Thursday, June 16, 2005
The 8th Amendment prohibits cruel and unusual punishment. But can waiting for a jury verdict ever reach that level?
Probably not, but it must seem that way to some defendants, especially those who right now have timeless days of waiting. Jury deliberations in the trial of Dennis Kozlowski and Mark Swartz have gone on for 9 days. (see Wall Street Journal here) In the case of Richard Scrushy, the deliberations have not gone all week, and often for shorter days- but total to 15 days. (see Wall Street Journal here).
The complicated nature of these white collar cases may warrant longer deliberations. After all, a discussion of 4 months of testimony and exhibits takes time.

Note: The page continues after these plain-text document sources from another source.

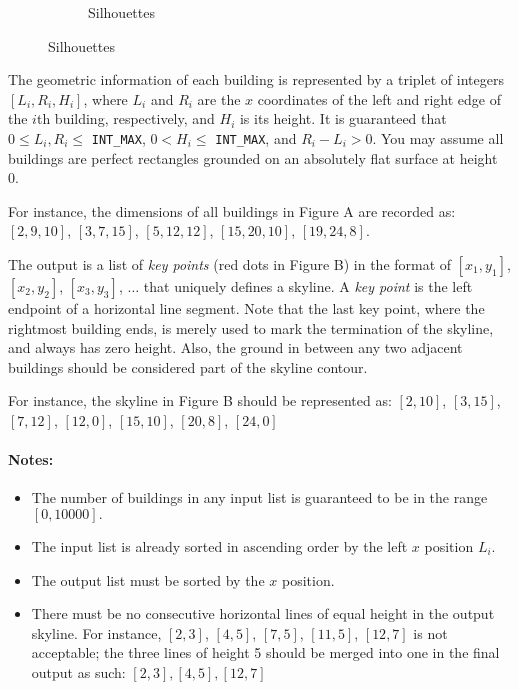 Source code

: \begin{figure}[H]
\begin{subfigure}[b]{8cm}
\caption{Silhouettes}
\end{subfigure}
\end{figure}
The geometric information of each building is represented by a triplet of integers $[L_i, R_i, H_i]$, where $L_i$ and $R_i$ are the $x$ coordinates of the left and right edge of the $i$th building, respectively, and $H_i$ is its height. It is guaranteed that $0 \leq L_i, R_i \leq$ \texttt{INT\_MAX}, $0 < H_i \leq$ \texttt{INT\_MAX}, and $R_i - L_i > 0$. You may assume all buildings are perfect rectangles grounded on an absolutely flat surface at height 0.
\par
For instance, the dimensions of all buildings in Figure A are recorded as:
$[2, 9, 10]$, $[3, 7, 15]$, $[5, 12, 12]$, $[15, 20, 10]$, $[19, 24, 8]$.
\par
The output is a list of \textit{key points} (red dots in Figure B) in the format of $[x_1,y_1]$, $[x_2, y_2]$, $[x_3, y_3]$, $\ldots$ that uniquely defines a skyline. A \textit{key point} is the left endpoint of a horizontal line segment. Note that the last key point, where the rightmost building ends, is merely used to mark the termination of the skyline, and always has zero height. Also, the ground in between any two adjacent buildings should be considered part of the skyline contour.
\par
For instance, the skyline in Figure B should be represented as:
$
[2, 10]$, $[3, 15]$, $[7, 12]$, $[12, 0]$, $[15 ,10]$, $[20, 8]$, $[24, 0]$

\paragraph{Notes:}
\begin{itemize}
    \item The number of buildings in any input list is guaranteed to be in the range $[0, 10000].$
    \item     The input list is already sorted in ascending order by the left $x$ position $L_i$.
    \item The output list must be sorted by the $x$ position.
    \item There must be no consecutive horizontal lines of equal height in the output skyline. For instance, $[2, 3]$, $[4, 5]$, $[7, 5]$, $[11, 5]$, $[12, 7]$ is not acceptable; the three lines of height 5 should be merged into one in the final output as such: $[2, 3], [4, 5], [12, 7]$
\end{itemize}
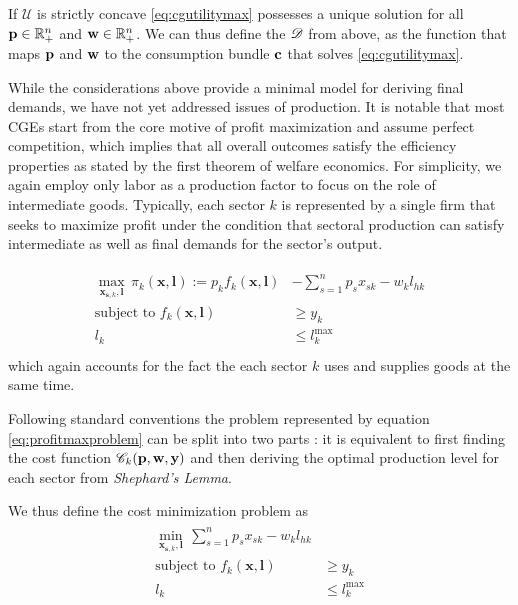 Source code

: If $\mathcal U$ is strictly concave \eqref{eq:cgutilitymax} possesses a unique solution for all $\prices \in \mathbb R^n_+$ and $\wages \in \mathbb R^n_+$.
We can thus define the $\demandf$ from above, as the function that maps $\prices$ and $\wages$ to the consumption bundle $\cons$ that solves \eqref{eq:cgutilitymax}. 

While the considerations above provide a minimal model for deriving final demands, we have not yet addressed issues of production. 
It is notable that most CGEs start from the core motive of profit maximization and assume perfect competition, which implies that all overall outcomes satisfy the efficiency properties as stated by the first theorem of welfare economics. 
For simplicity, we again employ only labor as a production factor to focus on the role of intermediate goods. Typically, each sector $k$ is represented by a single firm that seeks to maximize profit under the condition that sectoral production can satisfy intermediate as well as final demands for the sector's output.

\begin{align}
  \label{eq:profitmaxproblem}
  \begin{split}
    \max_{\mathbf x_{\mathbf{s},k},\mathbf l}  \, \pi_{k}(\mathbf x,\mathbf l)  :=p_k f_k(\mathbf x,\mathbf l) &- \sum_{s = 1}^ n p_s x_{sk} - w_k l_{hk}  \\
  \text{subject to } f_k(\mathbf x, \mathbf l) &\geq y_k \\
  l_k &\leq  l^{\text{max}}_k\\
\end{split}
\end{align}
which again accounts for the fact the each sector $k$ uses and supplies goods at the same time. 

Following standard conventions the problem represented by equation \eqref{eq:profitmaxproblem} can be split into two parts \citep[][p.~146]{jehleAdvancedMicroeconomicTheory2011}:
it is equivalent to first finding the cost function $\costf_k(\prices,\wages,\quant)$ and then deriving the optimal production level for each sector from \textit{Shephard's Lemma}.

We thus define the cost minimization problem as 
\begin{align}
  \label{eq:pricemin}
  \begin{split}
    \min_{\mathbf x_{\mathbf{s},k},\mathbf l}  \, \sum_{s = 1}^ n p_s x_{sk} - w_k l_{hk}  \\
  \text{subject to } f_k(\mathbf x, \mathbf l) &\geq y_k \\
  l_k &\leq  l^{\text{max}}_k\\
\end{split}
\end{align}

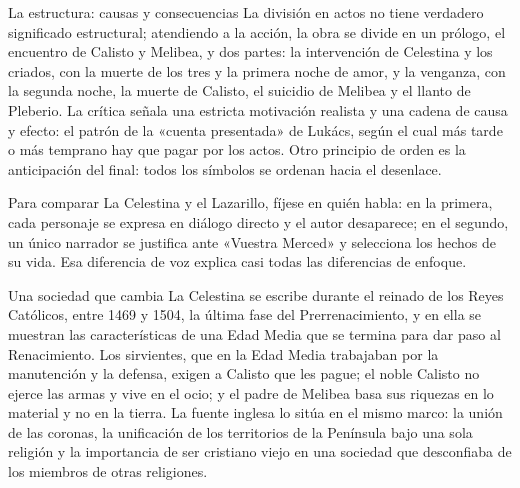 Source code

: \documentclass{book}
\begin{document}

\begin{tcolorbox}[title={Consejo}, studiumtip, breakable]

La estructura: causas y consecuencias
La división en actos no tiene verdadero significado estructural; atendiendo a la acción, la obra se divide en un prólogo, el encuentro de Calisto y Melibea, y dos partes: la intervención de Celestina y los criados, con la muerte de los tres y la primera noche de amor, y la venganza, con la segunda noche, la muerte de Calisto, el suicidio de Melibea y el llanto de Pleberio. La crítica señala una estricta motivación realista y una cadena de causa y efecto: el patrón de la «cuenta presentada» de Lukács, según el cual más tarde o más temprano hay que pagar por los actos. Otro principio de orden es la anticipación del final: todos los símbolos se ordenan hacia el desenlace.


Para comparar La Celestina y el Lazarillo, fíjese en quién habla: en la primera, cada personaje se expresa en diálogo directo y el autor desaparece; en el segundo, un único narrador se justifica ante «Vuestra Merced» y selecciona los hechos de su vida. Esa diferencia de voz explica casi todas las diferencias de enfoque.

\end{tcolorbox}

\begin{tcolorbox}[title={Definición}, studiumdef, breakable]

Una sociedad que cambia
La Celestina se escribe durante el reinado de los Reyes Católicos, entre 1469 y 1504, la última fase del Prerrenacimiento, y en ella se muestran las características de una Edad Media que se termina para dar paso al Renacimiento. Los sirvientes, que en la Edad Media trabajaban por la manutención y la defensa, exigen a Calisto que les pague; el noble Calisto no ejerce las armas y vive en el ocio; y el padre de Melibea basa sus riquezas en lo material y no en la tierra. La fuente inglesa lo sitúa en el mismo marco: la unión de las coronas, la unificación de los territorios de la Península bajo una sola religión y la importancia de ser cristiano viejo en una sociedad que desconfiaba de los miembros de otras religiones.

\end{tcolorbox}
\end{document}
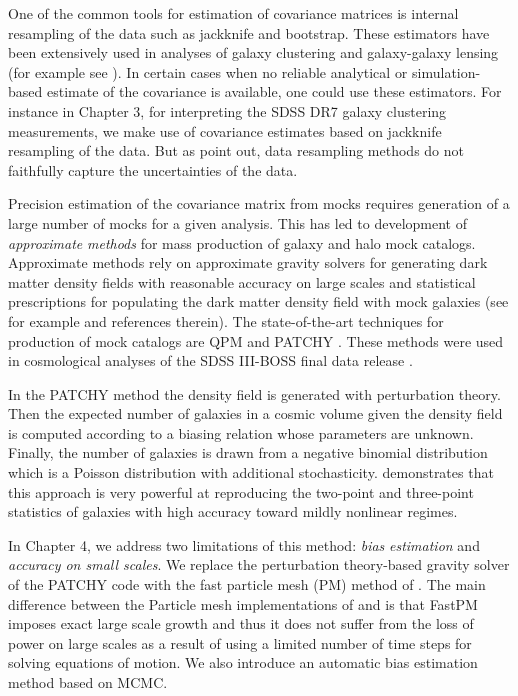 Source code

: One of the common tools for estimation of covariance matrices is internal resampling of the data such as jackknife and bootstrap. These estimators have been extensively used in analyses of galaxy clustering and galaxy-galaxy lensing (for example see \citealt{reid2014,hod_vs_sham,shirasaki2016,singh2016,kwan2017}).
In certain cases when no reliable analytical or simulation-based estimate of the covariance is available, one could use these estimators. 
For instance in Chapter 3, for interpreting the SDSS DR7 galaxy clustering measurements, 
we make use of covariance estimates based on jackknife resampling of the data. But as \citet{norberg,fried2016} point out, data resampling methods do not faithfully capture the uncertainties of the data. 

Precision estimation of the covariance matrix from mocks requires generation of a large number of mocks for a given analysis. This has led to development of \emph{approximate} \emph{methods} for mass production of galaxy and halo mock catalogs. Approximate methods rely on approximate gravity solvers for generating dark matter density fields with reasonable accuracy on large scales and statistical prescriptions for populating the dark matter density field with mock galaxies (see for example \citealt{pthalo,qpm,eazymock,kitaura2016} and references 
therein). The state-of-the-art techniques for production of mock catalogs are QPM \citep{qpm} and PATCHY \citep{kitaura2016}. These methods were used in 
cosmological analyses of the SDSS III-BOSS final data release \citep{alam2016}.

In the PATCHY method the density field is generated with perturbation theory. Then the expected number of galaxies in a cosmic volume given the density field is computed according to a biasing relation whose parameters are unknown. 
Finally, the number of galaxies is drawn from a negative binomial distribution which is a Poisson distribution with additional stochasticity. 
\citet{chuang2015} demonstrates that this approach is very powerful at reproducing the two-point and three-point statistics of galaxies with high accuracy toward mildly nonlinear regimes.

In Chapter 4, we address two limitations of this method: \emph{bias} \emph{estimation} and \emph{accuracy on small scales}. We replace the perturbation theory-based 
gravity solver of the PATCHY code with the fast particle mesh (PM) method of \citet{fastpm}. The main difference between the Particle mesh implementations of \citet{fastpm} and \citet{qpm} is that 
FastPM imposes exact large scale growth and thus it does not suffer from the loss of power on large scales as a result of using a limited number of time steps for solving equations of motion. We also introduce an automatic bias estimation method based on MCMC. 

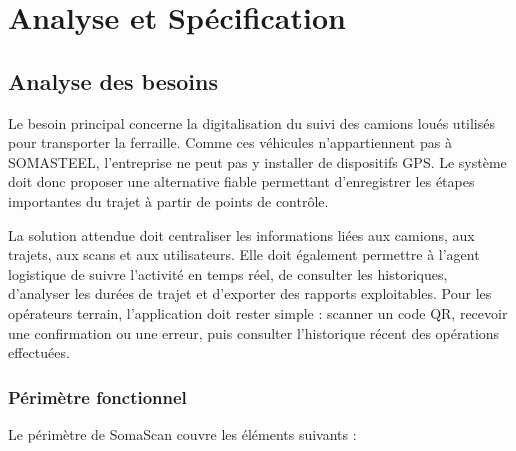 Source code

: \chapter{Analyse et Spécification}



\section{Analyse des besoins}

Le besoin principal concerne la digitalisation du suivi des camions loués utilisés pour transporter la ferraille. Comme ces véhicules n'appartiennent pas à SOMASTEEL, l'entreprise ne peut pas y installer de dispositifs GPS. Le système doit donc proposer une alternative fiable permettant d'enregistrer les étapes importantes du trajet à partir de points de contrôle.

La solution attendue doit centraliser les informations liées aux camions, aux trajets, aux scans et aux utilisateurs. Elle doit également permettre à l'agent logistique de suivre l'activité en temps réel, de consulter les historiques, d'analyser les durées de trajet et d'exporter des rapports exploitables. Pour les opérateurs terrain, l'application doit rester simple : scanner un code QR, recevoir une confirmation ou une erreur, puis consulter l'historique récent des opérations effectuées.

\subsection{Périmètre fonctionnel}

Le périmètre de SomaScan couvre les éléments suivants :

But what about the accused who waits, and yes, their family and friends who suffer with them? If found guilty, they will wish this time of freedom went on for longer. They will cherish the moments they had together, absent walls of incarceration. And if found guilty, the suffering to them is perhaps inconsequential in comparison to what harm or damage they caused to others. Its easy here to say - they deserve it!
But what if they are found not guilty? Can they chalk this up to a life experience that makes you rethink what is really important in life, or is there no way to recoup the years lost by this experience.
Addendum - We will not be seeing a verdict today in the Scrushy trial, as they will not be deliberating. See Birmingham, Alabama News here.